* Task goal: Would you please reproduce all the entries exactly, leaving the pictures out?

··· The input

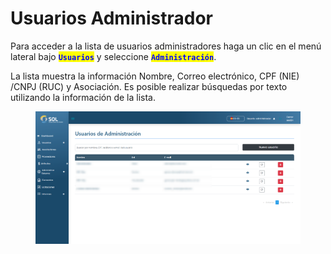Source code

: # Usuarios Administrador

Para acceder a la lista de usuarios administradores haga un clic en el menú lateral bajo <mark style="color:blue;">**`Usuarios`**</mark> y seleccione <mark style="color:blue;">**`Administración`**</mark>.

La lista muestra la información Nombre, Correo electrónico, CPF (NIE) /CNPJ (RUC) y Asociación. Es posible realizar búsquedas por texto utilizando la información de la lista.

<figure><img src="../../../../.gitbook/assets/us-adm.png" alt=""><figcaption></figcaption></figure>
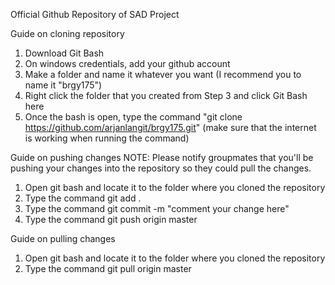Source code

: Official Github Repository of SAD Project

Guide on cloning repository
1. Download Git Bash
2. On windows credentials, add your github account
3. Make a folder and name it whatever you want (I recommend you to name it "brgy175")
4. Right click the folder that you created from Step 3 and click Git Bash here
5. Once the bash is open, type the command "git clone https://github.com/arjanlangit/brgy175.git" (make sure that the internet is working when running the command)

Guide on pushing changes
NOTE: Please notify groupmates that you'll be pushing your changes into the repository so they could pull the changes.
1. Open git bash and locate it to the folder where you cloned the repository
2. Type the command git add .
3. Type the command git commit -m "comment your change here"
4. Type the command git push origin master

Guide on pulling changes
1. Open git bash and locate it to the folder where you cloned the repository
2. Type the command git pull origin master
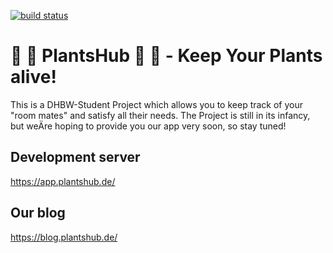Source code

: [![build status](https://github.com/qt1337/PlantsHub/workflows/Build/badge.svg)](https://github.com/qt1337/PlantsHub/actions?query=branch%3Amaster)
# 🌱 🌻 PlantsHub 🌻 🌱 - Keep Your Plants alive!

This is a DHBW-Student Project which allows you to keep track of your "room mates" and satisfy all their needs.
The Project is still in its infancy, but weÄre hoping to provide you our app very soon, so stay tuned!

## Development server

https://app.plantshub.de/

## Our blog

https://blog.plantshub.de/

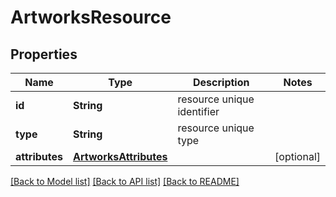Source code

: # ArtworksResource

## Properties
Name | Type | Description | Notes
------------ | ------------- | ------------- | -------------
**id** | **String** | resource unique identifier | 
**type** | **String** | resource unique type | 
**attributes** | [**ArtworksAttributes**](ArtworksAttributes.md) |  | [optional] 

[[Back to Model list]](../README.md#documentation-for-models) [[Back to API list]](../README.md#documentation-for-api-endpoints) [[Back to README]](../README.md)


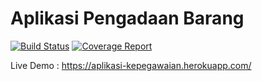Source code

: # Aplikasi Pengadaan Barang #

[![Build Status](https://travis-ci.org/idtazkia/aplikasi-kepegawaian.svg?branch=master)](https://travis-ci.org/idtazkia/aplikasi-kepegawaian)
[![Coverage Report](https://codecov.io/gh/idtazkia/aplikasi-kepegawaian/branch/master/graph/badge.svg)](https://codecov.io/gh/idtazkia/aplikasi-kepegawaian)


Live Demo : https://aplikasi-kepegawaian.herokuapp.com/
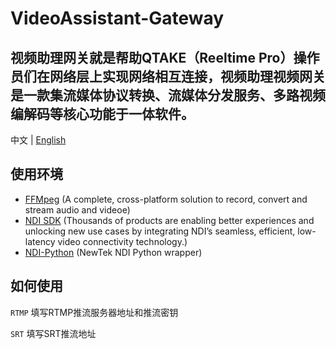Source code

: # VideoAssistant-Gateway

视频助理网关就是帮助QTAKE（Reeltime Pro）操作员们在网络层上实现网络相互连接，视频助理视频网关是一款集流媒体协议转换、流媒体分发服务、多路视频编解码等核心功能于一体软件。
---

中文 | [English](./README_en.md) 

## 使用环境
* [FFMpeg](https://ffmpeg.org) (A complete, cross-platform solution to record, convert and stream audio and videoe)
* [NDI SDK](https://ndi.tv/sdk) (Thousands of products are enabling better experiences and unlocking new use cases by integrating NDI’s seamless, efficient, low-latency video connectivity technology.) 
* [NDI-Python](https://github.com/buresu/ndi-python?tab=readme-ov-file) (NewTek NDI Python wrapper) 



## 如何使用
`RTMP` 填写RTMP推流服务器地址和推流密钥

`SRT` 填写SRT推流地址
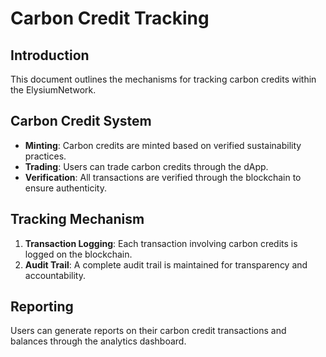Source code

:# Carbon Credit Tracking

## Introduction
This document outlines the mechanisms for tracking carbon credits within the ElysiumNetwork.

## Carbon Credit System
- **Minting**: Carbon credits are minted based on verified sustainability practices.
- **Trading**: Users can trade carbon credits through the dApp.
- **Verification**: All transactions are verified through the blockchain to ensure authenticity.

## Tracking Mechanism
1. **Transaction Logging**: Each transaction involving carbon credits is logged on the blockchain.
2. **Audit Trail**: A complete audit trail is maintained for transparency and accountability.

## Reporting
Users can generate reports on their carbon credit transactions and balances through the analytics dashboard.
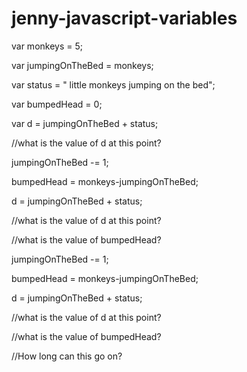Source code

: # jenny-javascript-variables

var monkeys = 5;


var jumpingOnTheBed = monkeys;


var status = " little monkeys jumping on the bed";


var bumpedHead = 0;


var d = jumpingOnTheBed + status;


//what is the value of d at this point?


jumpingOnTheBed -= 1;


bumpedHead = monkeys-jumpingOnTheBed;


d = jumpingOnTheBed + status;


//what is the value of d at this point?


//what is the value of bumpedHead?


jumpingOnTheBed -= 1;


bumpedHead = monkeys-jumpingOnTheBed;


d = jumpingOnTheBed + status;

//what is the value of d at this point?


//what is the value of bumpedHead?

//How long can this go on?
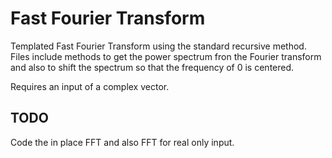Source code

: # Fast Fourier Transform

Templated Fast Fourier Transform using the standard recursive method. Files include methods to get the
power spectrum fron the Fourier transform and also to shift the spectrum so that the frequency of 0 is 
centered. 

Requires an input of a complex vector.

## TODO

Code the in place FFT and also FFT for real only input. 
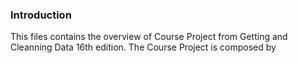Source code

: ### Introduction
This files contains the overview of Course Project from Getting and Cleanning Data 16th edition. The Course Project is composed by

······

* Response:
Source code

: # Usuarios Administrador

Para acceder a la lista de usuarios administradores haga un clic en el menú lateral bajo <mark style="color:blue;">**`Usuarios`**</mark> y seleccione <mark style="color:blue;">**`Administración`**</mark>.

La lista muestra la información Nombre, Correo electrónico, CPF (NIE) /CNPJ (RUC) y Asociación. Es posible realizar búsquedas por texto utilizando la información de la lista.

<figure><img src="../../../../.gitbook/assets/us-adm.png" alt=""><figcaption></figcaption></figure>
Source code

: Official Github Repository of SAD Project

Guide on cloning repository
1. Download Git Bash
2. On windows credentials, add your github account
3. Make a folder and name it whatever you want (I recommend you to name it "brgy175")
4. Right click the folder that you created from Step 3 and click Git Bash here
5. Once the bash is open, type the command "git clone https://github.com/arjanlangit/brgy175.git" (make sure that the internet is working when running the command)

Guide on pushing changes
NOTE: Please notify groupmates that you'll be pushing your changes into the repository so they could pull the changes.
1. Open git bash and locate it to the folder where you cloned the repository
2. Type the command git add .
3. Type the command git commit -m "comment your change here"
4. Type the command git push origin master

Guide on pulling changes
1. Open git bash and locate it to the folder where you cloned the repository
2. Type the command git pull origin master
Source code

: [![build status](https://github.com/qt1337/PlantsHub/workflows/Build/badge.svg)](https://github.com/qt1337/PlantsHub/actions?query=branch%3Amaster)
# 🌱 🌻 PlantsHub 🌻 🌱 - Keep Your Plants alive!

This is a DHBW-Student Project which allows you to keep track of your "room mates" and satisfy all their needs.
The Project is still in its infancy, but weÄre hoping to provide you our app very soon, so stay tuned!

## Development server

https://app.plantshub.de/

## Our blog

https://blog.plantshub.de/

Source code

: # ArtworksResource

## Properties
Name | Type | Description | Notes
------------ | ------------- | ------------- | -------------
**id** | **String** | resource unique identifier | 
**type** | **String** | resource unique type | 
**attributes** | [**ArtworksAttributes**](ArtworksAttributes.md) |  | [optional] 

[[Back to Model list]](../README.md#documentation-for-models) [[Back to API list]](../README.md#documentation-for-api-endpoints) [[Back to README]](../README.md)


Source code

: # Aplikasi Pengadaan Barang #

[![Build Status](https://travis-ci.org/idtazkia/aplikasi-kepegawaian.svg?branch=master)](https://travis-ci.org/idtazkia/aplikasi-kepegawaian)
[![Coverage Report](https://codecov.io/gh/idtazkia/aplikasi-kepegawaian/branch/master/graph/badge.svg)](https://codecov.io/gh/idtazkia/aplikasi-kepegawaian)


Live Demo : https://aplikasi-kepegawaian.herokuapp.com/
Source code

: # VideoAssistant-Gateway

视频助理网关就是帮助QTAKE（Reeltime Pro）操作员们在网络层上实现网络相互连接，视频助理视频网关是一款集流媒体协议转换、流媒体分发服务、多路视频编解码等核心功能于一体软件。
---

中文 | [English](./README_en.md) 

## 使用环境
* [FFMpeg](https://ffmpeg.org) (A complete, cross-platform solution to record, convert and stream audio and videoe)
* [NDI SDK](https://ndi.tv/sdk) (Thousands of products are enabling better experiences and unlocking new use cases by integrating NDI’s seamless, efficient, low-latency video connectivity technology.) 
* [NDI-Python](https://github.com/buresu/ndi-python?tab=readme-ov-file) (NewTek NDI Python wrapper) 



## 如何使用
`RTMP` 填写RTMP推流服务器地址和推流密钥

`SRT` 填写SRT推流地址
Source code

:# Carbon Credit Tracking

## Introduction
This document outlines the mechanisms for tracking carbon credits within the ElysiumNetwork.

## Carbon Credit System
- **Minting**: Carbon credits are minted based on verified sustainability practices.
- **Trading**: Users can trade carbon credits through the dApp.
- **Verification**: All transactions are verified through the blockchain to ensure authenticity.

## Tracking Mechanism
1. **Transaction Logging**: Each transaction involving carbon credits is logged on the blockchain.
2. **Audit Trail**: A complete audit trail is maintained for transparency and accountability.

## Reporting
Users can generate reports on their carbon credit transactions and balances through the analytics dashboard.
Source code

: # jenny-javascript-variables

var monkeys = 5;


var jumpingOnTheBed = monkeys;


var status = " little monkeys jumping on the bed";


var bumpedHead = 0;


var d = jumpingOnTheBed + status;


//what is the value of d at this point?


jumpingOnTheBed -= 1;


bumpedHead = monkeys-jumpingOnTheBed;


d = jumpingOnTheBed + status;


//what is the value of d at this point?


//what is the value of bumpedHead?


jumpingOnTheBed -= 1;


bumpedHead = monkeys-jumpingOnTheBed;


d = jumpingOnTheBed + status;

//what is the value of d at this point?


//what is the value of bumpedHead?

//How long can this go on?
Source code

: # Fast Fourier Transform

Templated Fast Fourier Transform using the standard recursive method. Files include methods to get the
power spectrum fron the Fourier transform and also to shift the spectrum so that the frequency of 0 is 
centered. 

Requires an input of a complex vector.

## TODO

Code the in place FFT and also FFT for real only input. 
Source code

: ### Introduction
This files contains the overview of Course Project from Getting and Cleanning Data 16th edition. The Course Project is composed by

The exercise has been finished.